Yes, but it requires different fine-tuning approaches. While BERT naturally produces contextual embeddings suitable for classification via a simple head attached to `[CLS]` tokens, GPT models typically require prompt-based fine-tuning where the model generates the class label as the next token in a completion format. According to the source implementations, BERT's bidirectional context generally yields superior performance on discriminative tasks compared to GPT's unidirectional representation.

### Why can't BERT generate text like GPT?

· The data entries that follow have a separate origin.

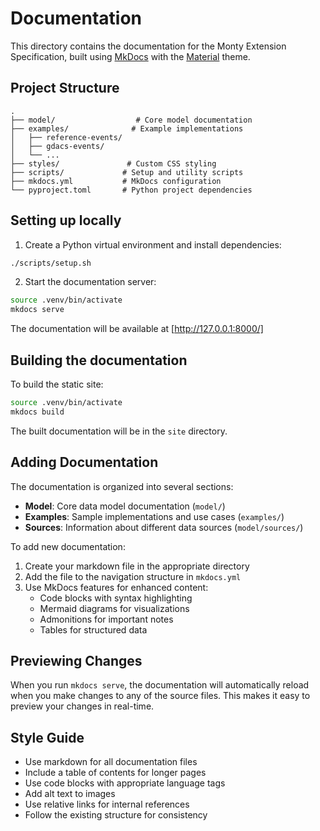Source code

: # Documentation

This directory contains the documentation for the Monty Extension Specification, built using [MkDocs](https://www.mkdocs.org/) with the [Material](https://squidfunk.github.io/mkdocs-material/) theme.

## Project Structure

```console
.
├── model/                  # Core model documentation
├── examples/              # Example implementations
│   ├── reference-events/
│   ├── gdacs-events/
│   └── ...
├── styles/               # Custom CSS styling
├── scripts/             # Setup and utility scripts
├── mkdocs.yml           # MkDocs configuration
└── pyproject.toml       # Python project dependencies
```

## Setting up locally

1. Create a Python virtual environment and install dependencies:

```bash
./scripts/setup.sh
```

2. Start the documentation server:

```bash
source .venv/bin/activate
mkdocs serve
```

The documentation will be available at [http://127.0.0.1:8000/]

## Building the documentation

To build the static site:

```bash
source .venv/bin/activate
mkdocs build
```

The built documentation will be in the `site` directory.

## Adding Documentation

The documentation is organized into several sections:

- **Model**: Core data model documentation (`model/`)
- **Examples**: Sample implementations and use cases (`examples/`)
- **Sources**: Information about different data sources (`model/sources/`)

To add new documentation:

1. Create your markdown file in the appropriate directory
2. Add the file to the navigation structure in `mkdocs.yml`
3. Use MkDocs features for enhanced content:
   - Code blocks with syntax highlighting
   - Mermaid diagrams for visualizations
   - Admonitions for important notes
   - Tables for structured data

## Previewing Changes

When you run `mkdocs serve`, the documentation will automatically reload when you make changes to any of the source files. This makes it easy to preview your changes in real-time.

## Style Guide

- Use markdown for all documentation files
- Include a table of contents for longer pages
- Use code blocks with appropriate language tags
- Add alt text to images
- Use relative links for internal references
- Follow the existing structure for consistency
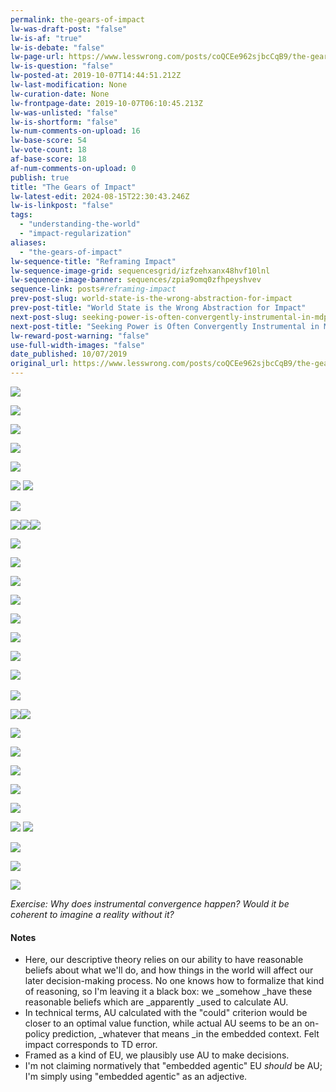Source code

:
 ```yaml
---
permalink: the-gears-of-impact
lw-was-draft-post: "false"
lw-is-af: "true"
lw-is-debate: "false"
lw-page-url: https://www.lesswrong.com/posts/coQCEe962sjbcCqB9/the-gears-of-impact
lw-is-question: "false"
lw-posted-at: 2019-10-07T14:44:51.212Z
lw-last-modification: None
lw-curation-date: None
lw-frontpage-date: 2019-10-07T06:10:45.213Z
lw-was-unlisted: "false"
lw-is-shortform: "false"
lw-num-comments-on-upload: 16
lw-base-score: 54
lw-vote-count: 18
af-base-score: 18
af-num-comments-on-upload: 0
publish: true
title: "The Gears of Impact"
lw-latest-edit: 2024-08-15T22:30:43.246Z
lw-is-linkpost: "false"
tags: 
  - "understanding-the-world"
  - "impact-regularization"
aliases: 
  - "the-gears-of-impact"
lw-sequence-title: "Reframing Impact"
lw-sequence-image-grid: sequencesgrid/izfzehxanx48hvf10lnl
lw-sequence-image-banner: sequences/zpia9omq0zfhpeyshvev
sequence-link: posts#reframing-impact
prev-post-slug: world-state-is-the-wrong-abstraction-for-impact
prev-post-title: "World State is the Wrong Abstraction for Impact"
next-post-slug: seeking-power-is-often-convergently-instrumental-in-mdps
next-post-title: "Seeking Power is Often Convergently Instrumental in MDPs"
lw-reward-post-warning: "false"
use-full-width-images: "false"
date_published: 10/07/2019
original_url: https://www.lesswrong.com/posts/coQCEe962sjbcCqB9/the-gears-of-impact
---
```

![](https://i.imgur.com/hKhkvwg.png)

![](https://i.imgur.com/IXogCtA.png)

![](https://i.imgur.com/2r2DVFx.png)

![](https://i.imgur.com/holekcV.png)

![](https://i.imgur.com/SzFSiEc.png)

![](https://i.imgur.com/wCRzqox.png) ![](https://i.imgur.com/BAWF2q1.png)

![](https://i.imgur.com/UCGx4QR.png )

![](https://i.imgur.com/5YOlvLh.png)![](https://i.imgur.com/yA8wkQP.png)![](https://i.imgur.com/QXG2pVK.png)

![](https://i.imgur.com/27F0KkU.png)

![](https://i.imgur.com/B7rMciV.png)

![](https://i.imgur.com/HIfRI7r.png)

![](https://i.imgur.com/ye9suf7.png)

![](https://i.imgur.com/sMgB7yR.png)

![](https://i.imgur.com/lQ1jYfB.png )

![](https://i.imgur.com/b6pDiKi.png)

[​](​![]\(https://i.imgur.com/iRLXEeH.png)![](https://i.imgur.com/iRLXEeH.png)

![](https://i.imgur.com/uRr6YqY.png )

![](https://i.imgur.com/67uR5SE.png)![](https://i.imgur.com/PFqi66W.png)

![](https://i.imgur.com/GBVahyL.png)

![](https://i.imgur.com/SATKmJJ.png)

![](https://i.imgur.com/v338kDc.png)

![](https://i.imgur.com/oqEeta9.png)

![](https://i.imgur.com/epI7152.png)

![](https://i.imgur.com/dvVEmBs.png) [​](​![]\(https://i.imgur.com/HShpS3u.png)![](https://i.imgur.com/HShpS3u.png)

![](https://i.imgur.com/WjTqF2y.png)

![](https://i.imgur.com/dLUrki7.png)

![](https://i.imgur.com/lDbQW2b.jpg )



_Exercise: Why does instrumental convergence happen? Would it be coherent to imagine a reality without it?_

#### Notes

- Here, our descriptive theory relies on our ability to have reasonable beliefs about what we'll do, and how things in the world will affect our later decision-making process. No one knows how to formalize that kind of reasoning, so I'm leaving it a black box: we _somehow _have these reasonable beliefs which are _apparently _used to calculate AU.
- In technical terms, AU calculated with the "could" criterion would be closer to an optimal value function, while actual AU seems to be an on-policy prediction, _whatever that means _in the embedded context. Felt impact corresponds to TD error.
- Framed as a kind of EU, we plausibly use AU to make decisions.
- I'm not claiming normatively that "embedded agentic" EU _should_ be AU; I'm simply using "embedded agentic" as an adjective.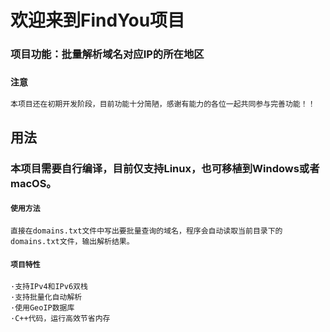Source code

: # 欢迎来到FindYou项目
### 项目功能：批量解析域名对应IP的所在地区
### ```注意```
```
本项目还在初期开发阶段，目前功能十分简陋，感谢有能力的各位一起共同参与完善功能！！
```

## 用法
### 本项目需要自行编译，目前仅支持Linux，也可移植到Windows或者macOS。
#### ```使用方法```
```
直接在domains.txt文件中写出要批量查询的域名，程序会自动读取当前目录下的domains.txt文件，输出解析结果。
```
#### ```项目特性```
```
·支持IPv4和IPv6双栈
·支持批量化自动解析
·使用GeoIP数据库
·C++代码，运行高效节省内存
```
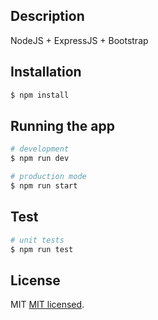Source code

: ## Description

NodeJS + ExpressJS + Bootstrap

## Installation

```bash
$ npm install
```

## Running the app

```bash
# development
$ npm run dev

# production mode
$ npm run start
```

## Test

```bash
# unit tests
$ npm run test
```

## License

MIT [MIT licensed](LICENSE).

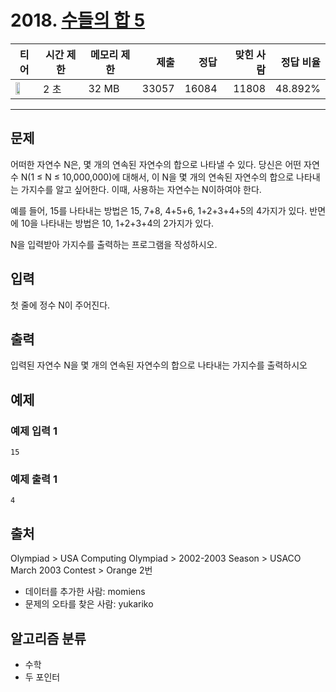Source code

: # 2018. [수들의 합 5](https://www.acmicpc.net/problem/2018)

| 티어 | 시간 제한 | 메모리 제한 | 제출 | 정답 | 맞힌 사람 | 정답 비율 |
|---|---|---|---:|---:|---:|---:|
| <img src="https://static.solved.ac/tier_small/6.svg" width="50%" /> | 2 초 | 32 MB | 33057 | 16084 | 11808 | 48.892% |

---

## 문제

어떠한 자연수 N은, 몇 개의 연속된 자연수의 합으로 나타낼 수 있다. 당신은 어떤 자연수 N(1 ≤ N ≤ 10,000,000)에 대해서, 이 N을 몇 개의 연속된 자연수의 합으로 나타내는 가지수를 알고 싶어한다. 이때, 사용하는 자연수는 N이하여야 한다.

예를 들어, 15를 나타내는 방법은 15, 7+8, 4+5+6, 1+2+3+4+5의 4가지가 있다. 반면에 10을 나타내는 방법은 10, 1+2+3+4의 2가지가 있다.

N을 입력받아 가지수를 출력하는 프로그램을 작성하시오.

## 입력

첫 줄에 정수 N이 주어진다.

## 출력

입력된 자연수 N을 몇 개의 연속된 자연수의 합으로 나타내는 가지수를 출력하시오

## 예제

### 예제 입력 1

```
15
```

### 예제 출력 1

```
4
```

## 출처

Olympiad
\> 
USA Computing Olympiad
\> 
2002-2003 Season
\> 
USACO March 2003 Contest
\> 
Orange
2번

- 데이터를 추가한 사람: momiens
- 문제의 오타를 찾은 사람: yukariko

## 알고리즘 분류

- 수학
- 두 포인터

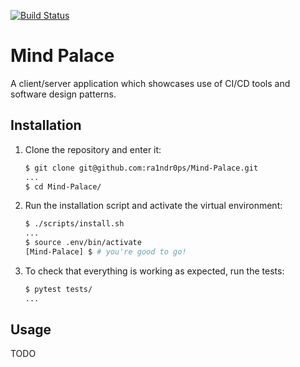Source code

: [![Build Status](https://travis-ci.org/ra1ndr0ps/Mind-Palace.svg?branch=master)](https://travis-ci.org/ra1ndr0ps/Mind-Palace)

# Mind Palace

A client/server application which showcases use of CI/CD tools and software design patterns.

## Installation

1. Clone the repository and enter it:

    ```sh
    $ git clone git@github.com:ra1ndr0ps/Mind-Palace.git
    ...
    $ cd Mind-Palace/
    ```

2. Run the installation script and activate the virtual environment:

    ```sh
    $ ./scripts/install.sh
    ...
    $ source .env/bin/activate
    [Mind-Palace] $ # you're good to go!
    ```

3. To check that everything is working as expected, run the tests:


    ```sh
    $ pytest tests/
    ...
    ```

## Usage

TODO
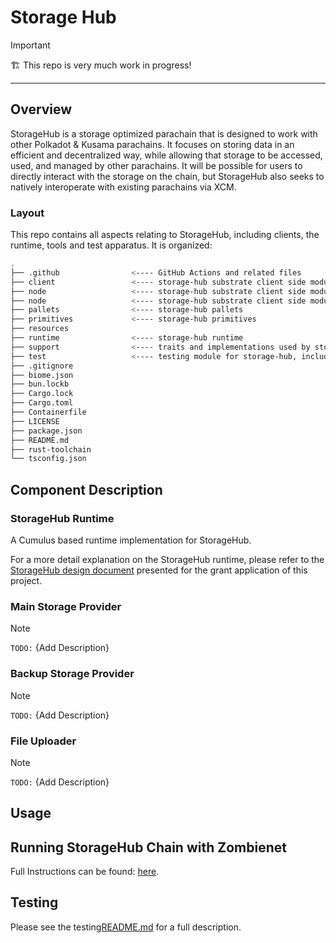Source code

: # Storage Hub

> [!IMPORTANT]
> 🏗️ This repo is very much work in progress!

---

## Overview

StorageHub is a storage optimized parachain that is designed to work with other Polkadot & Kusama parachains. It focuses on storing data in an efficient and decentralized way, while allowing that storage to be accessed, used, and managed by other parachains. It will be possible for users to directly interact with the storage on the chain, but StorageHub also seeks to natively interoperate with existing parachains via XCM.

### Layout

This repo contains all aspects relating to StorageHub, including clients, the runtime, tools and test apparatus. It is organized:

```sh
.
├── .github                <---- GitHub Actions and related files
├── client                 <---- storage-hub substrate client side module
├── node                   <---- storage-hub substrate client side module
├── node                   <---- storage-hub substrate client side module
├── pallets                <---- storage-hub pallets
├── primitives             <---- storage-hub primitives
├── resources
├── runtime                <---- storage-hub runtime
├── support                <---- traits and implementations used by storage-hub
├── test                   <---- testing module for storage-hub, including Zombienet and TypeScript tests
├── .gitignore
├── biome.json
├── bun.lockb
├── Cargo.lock
├── Cargo.toml
├── Containerfile
├── LICENSE
├── package.json
├── README.md
├── rust-toolchain
└── tsconfig.json
```

## Component Description

### StorageHub Runtime

A Cumulus based runtime implementation for StorageHub.

For a more detail explanation on the StorageHub runtime, please refer to the [StorageHub design document](https://github.com/Moonsong-Labs/storage-hub-design-proposal/blob/main/techincal_design/runtimeBreakdown.md) presented for the grant application of this project.

### Main Storage Provider

> [!NOTE]  
> `TODO:` {Add Description}

### Backup Storage Provider

> [!NOTE]  
> `TODO:` {Add Description}

### File Uploader

> [!NOTE]  
> `TODO:` {Add Description}

## Usage

## Running StorageHub Chain with Zombienet

Full Instructions can be found: [here](test/README.md#local-usage).

## Testing

Please see the testing[README.md](test/README.md) for a full description.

BERT lacks the causal mask necessary for autoregressive generation. Because every token in BERT can attend to all other tokens simultaneously, predicting the next token would leak information from future positions that should remain unseen during generation. The `create_mlm_batch` function specifically requires fully formed sequences with random masks, unlike GPT's `generate` function which iteratively appends tokens to build sequences.

### Which architecture is more computationally efficient for training?

BERT's bidirectional attention allows parallel processing of all sequence positions during the forward pass, but the 80/10/10 masking strategy introduces additional complexity. GPT's causal attention is inherently sequential in nature but requires no special masking logic beyond the triangular matrix. For inference, decoder-only models like GPT benefit from key-value caching, making token generation substantially faster than reprocessing entire sequences.

### Do GPT and BERT use the same positional encoding?

Both architectures use learned absolute positional embeddings added to token embeddings, as seen in the `Embedding` modules of both implementations. However, GPT applies these within the constraints of its causal attention mechanism, while BERT's bidirectional encoder applies them to the full context without restriction. Some modern variants use rotary or relative positional encodings, but the repository's minimal implementations demonstrate the original learned absolute approach for both models.